De rechtbank heeft het beroep van appellant tegen het bestreden besluit ongegrond verklaard. De rechtbank heeft daartoe overwogen dat appellant door zijn handelen en nalaten de vertrouwensrelatie met zijn werkgever heeft aangetast. Hij moet na de gegeven waarschuwing van 10 juni 2002 redelijkerwijs hebben kunnen begrijpen dat een nieuw voorval tot zijn ontslag zou kunnen leiden. Onder de gegeven omstandigheden had appellant naar het oordeel van de rechtbank moeten voorkomen dat ook maar de geringste twijfel zou kunnen ontstaan over zijn directe inzetbaarheid tijdens de waakdiensten. Meerdere onafhankelijk van elkaar ingediende ernstige klachten hebben naar het oordeel van de rechtbank tot de terechte conclusie geleid dat het vertrouwen van de werkgever in appellant is geschonden. De rechtbank achtte door appellant niet aannemelijk gemaakt dat de klachten die na 6 juni 2002 zijn ingediend niet juist zouden zijn.
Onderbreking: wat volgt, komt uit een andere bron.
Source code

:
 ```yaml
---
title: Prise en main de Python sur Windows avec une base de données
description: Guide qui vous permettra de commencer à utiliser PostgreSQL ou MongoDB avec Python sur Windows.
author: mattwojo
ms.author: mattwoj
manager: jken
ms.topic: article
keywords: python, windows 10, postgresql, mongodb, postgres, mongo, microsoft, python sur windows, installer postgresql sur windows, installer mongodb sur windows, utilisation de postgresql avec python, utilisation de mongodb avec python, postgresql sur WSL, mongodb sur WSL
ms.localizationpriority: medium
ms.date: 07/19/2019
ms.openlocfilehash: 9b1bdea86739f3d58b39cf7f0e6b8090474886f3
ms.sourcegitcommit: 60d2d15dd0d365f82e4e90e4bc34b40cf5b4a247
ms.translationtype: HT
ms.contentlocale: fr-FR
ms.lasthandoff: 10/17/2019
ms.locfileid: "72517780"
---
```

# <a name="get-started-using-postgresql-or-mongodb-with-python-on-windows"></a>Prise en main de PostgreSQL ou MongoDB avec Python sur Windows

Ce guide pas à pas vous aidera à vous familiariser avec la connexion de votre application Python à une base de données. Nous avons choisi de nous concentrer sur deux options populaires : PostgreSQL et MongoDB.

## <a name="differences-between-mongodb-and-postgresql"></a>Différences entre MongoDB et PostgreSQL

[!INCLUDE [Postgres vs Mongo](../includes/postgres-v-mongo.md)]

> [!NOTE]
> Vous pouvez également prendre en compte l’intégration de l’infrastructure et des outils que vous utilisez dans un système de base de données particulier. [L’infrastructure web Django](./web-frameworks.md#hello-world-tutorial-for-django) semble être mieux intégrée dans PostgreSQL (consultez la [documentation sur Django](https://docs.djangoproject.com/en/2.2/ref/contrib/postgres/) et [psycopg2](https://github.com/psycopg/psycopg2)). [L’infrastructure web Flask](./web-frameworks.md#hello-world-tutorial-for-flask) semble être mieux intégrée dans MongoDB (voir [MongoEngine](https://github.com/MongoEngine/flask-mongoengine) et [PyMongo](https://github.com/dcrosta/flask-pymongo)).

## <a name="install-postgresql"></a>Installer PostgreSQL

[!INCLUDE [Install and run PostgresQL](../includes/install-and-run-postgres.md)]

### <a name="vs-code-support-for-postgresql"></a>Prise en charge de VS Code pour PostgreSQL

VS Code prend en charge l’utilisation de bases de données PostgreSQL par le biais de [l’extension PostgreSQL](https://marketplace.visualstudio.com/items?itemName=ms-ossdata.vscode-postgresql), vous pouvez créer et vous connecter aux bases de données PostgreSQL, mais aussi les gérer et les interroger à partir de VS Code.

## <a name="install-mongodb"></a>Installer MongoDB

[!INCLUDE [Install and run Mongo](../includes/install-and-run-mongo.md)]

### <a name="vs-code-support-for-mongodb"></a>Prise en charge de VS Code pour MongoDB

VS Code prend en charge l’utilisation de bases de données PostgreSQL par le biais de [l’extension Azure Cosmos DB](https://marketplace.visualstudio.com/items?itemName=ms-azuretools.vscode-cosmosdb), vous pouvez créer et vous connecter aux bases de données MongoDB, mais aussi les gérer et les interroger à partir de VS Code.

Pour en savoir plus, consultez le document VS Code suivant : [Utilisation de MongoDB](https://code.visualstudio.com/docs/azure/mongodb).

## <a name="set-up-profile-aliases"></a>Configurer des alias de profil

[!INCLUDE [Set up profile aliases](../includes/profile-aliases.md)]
Ter beoordeling staat thans of de Raad de rechtbank kan volgen in haar oordeel over het bestreden besluit.
De Raad beantwoordt deze vraag bevestigend. Hetgeen appellant in hoger beroep heeft aangevoerd, bevat in vergelijking met wat eerder is aangevoerd geen nieuwe gezichtspunten terwijl hetgeen door de rechtbank is vastgesteld en overwogen door de Raad wordt onderschreven. De Raad voegt hier nog aan toe dat de klachten die zijn ingediend nadat appellant een officiële waarschuwing had gekregen van zijn werkgever, duidelijk en gemotiveerd zijn en dat appellant met name de juistheid van de klacht van 29 augustus 2002 niet afdoende onderbouwd heeft bestreden.
Het hoger beroep treft derhalve geen doel, zodat moet worden beslist als hieronder is vermeld.
De Raad acht geen termen aanwezig om toepassing te geven aan artikel 8:75 van de Algemene wet bestuursrecht inzake vergoeding van proceskosten.
De Centrale Raad van Beroep,
Bevestigt de aangevallen uitspraak.
Aldus gewezen door mr. H. Bolt als voorzitter en mr. B.M. van Dun en mr. J. Riphagen als leden, in tegenwoordigheid van L. Karssenberg als griffier, en uitgesproken in het openbaar op 11 mei 2005.